Despite my feminine obsession with romantic love, I’ve spent most of my life collecting evidence against marriage in a large wooden box. Although I get excited when I meet a likable guy, and try him on, as all women do, in the imaginary changing room at Boyfriends ‘R Us, I do not listen with envy when a girlfriend talks about her boyfriend. I usually try to persuade her to break up with said boyfriend because I cannot imagine why weekend drives and the odd moment of emotional honesty compensates for the smells, insecurities, compromised schedules, conversational weaknesses, and general costs of putting up with someone for more than three weeks at a time.
Don’t get me wrong, I have great respect for the experience, sacrifice, courage and sheer time couples share.
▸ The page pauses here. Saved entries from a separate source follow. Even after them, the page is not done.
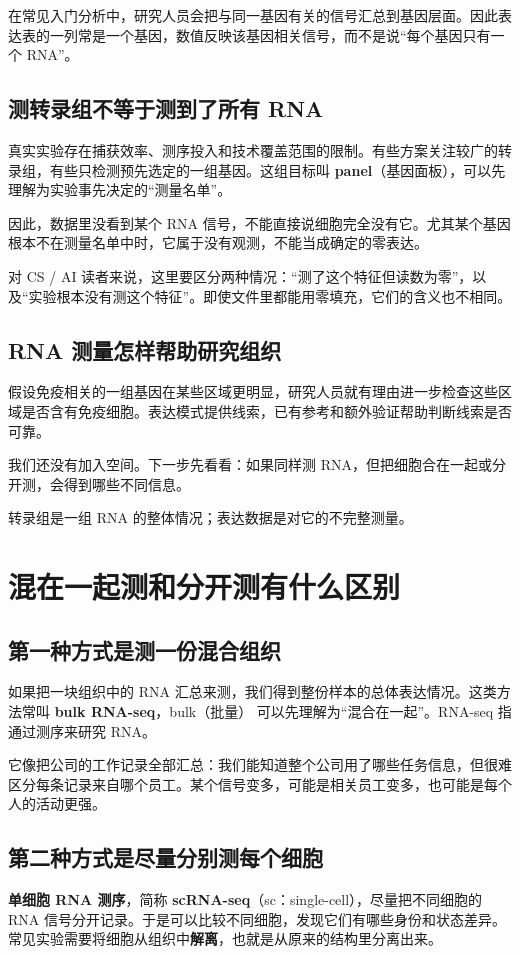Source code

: \documentclass[UTF8,a4paper,11pt,fontset=fandol]{ctexart}
\newcommand{\term}[2]{{\color{accent}\textbf{#1}}（#2）}
\newcommand{\takeaway}[1]{\begin{tcolorbox}[learningstyle,title=本章要记住]#1\end{tcolorbox}}
\newcommand{\chapterstart}[1]{\clearpage\section{#1}}
\begin{document}
在常见入门分析中，研究人员会把与同一基因有关的信号汇总到基因层面。因此表达表的一列常是一个基因，数值反映该基因相关信号，而不是说“每个基因只有一个 RNA”。

\subsection{测转录组不等于测到了所有 RNA}
真实实验存在捕获效率、测序投入和技术覆盖范围的限制。有些方案关注较广的转录组，有些只检测预先选定的一组基因。这组目标叫 \term{panel}{基因面板}，可以先理解为实验事先决定的“测量名单”。

因此，数据里没看到某个 RNA 信号，不能直接说细胞完全没有它。尤其某个基因根本不在测量名单中时，它属于没有观测，不能当成确定的零表达。

对 CS / AI 读者来说，这里要区分两种情况：“测了这个特征但读数为零”，以及“实验根本没有测这个特征”。即使文件里都能用零填充，它们的含义也不相同。

\subsection{RNA 测量怎样帮助研究组织}
假设免疫相关的一组基因在某些区域更明显，研究人员就有理由进一步检查这些区域是否含有免疫细胞。表达模式提供线索，已有参考和额外验证帮助判断线索是否可靠。

我们还没有加入空间。下一步先看看：如果同样测 RNA，但把细胞合在一起或分开测，会得到哪些不同信息。

\takeaway{转录组是一组 RNA 的整体情况；表达数据是对它的不完整测量。}

\chapterstart{混在一起测和分开测有什么区别}
\subsection{第一种方式是测一份混合组织}
如果把一块组织中的 RNA 汇总来测，我们得到整份样本的总体表达情况。这类方法常叫 \textbf{bulk RNA-seq}，bulk（批量） 可以先理解为“混合在一起”。RNA-seq 指通过测序来研究 RNA。\cite{nhgri-rnaseq}

它像把公司的工作记录全部汇总：我们能知道整个公司用了哪些任务信息，但很难区分每条记录来自哪个员工。某个信号变多，可能是相关员工变多，也可能是每个人的活动更强。

\subsection{第二种方式是尽量分别测每个细胞}
\textbf{单细胞 RNA 测序}，简称 \textbf{scRNA-seq}（sc：single-cell），尽量把不同细胞的 RNA 信号分开记录。于是可以比较不同细胞，发现它们有哪些身份和状态差异。常见实验需要将细胞从组织中\textbf{解离}，也就是从原来的结构里分离出来。
\end{document}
But despite my best intentions, my box of evidence has grown into a collection of boxes, overflowing with dried corsages and wedding veils, photos of smiling couples, letters from distant relatives, birthday cards for baby’s first year, tickets to concerts, weight loss pills, tummy-tucking pantyhose, breath mints, a timeline of haircuts, the cologne he wore at twenty but not at forty, the dirty running shoes, the coffee cups, the Sunday mornings in bed, the pets, the cars, the houses, the friends, mutual and separate, the jobs, the fights about jobs and bosses and overtime, the fights at the dinner table, the children you raise with love, the adults they become, the truths you face at fifty, the vows you renew in your heart or in a church or in a courthouse, and those you don’t. The years you think were spent being true to yourself and those that weren’t, the future you see as warmed by love or empty of companionship… the centrality of your marriage. Does it remain central? And is it supposed to?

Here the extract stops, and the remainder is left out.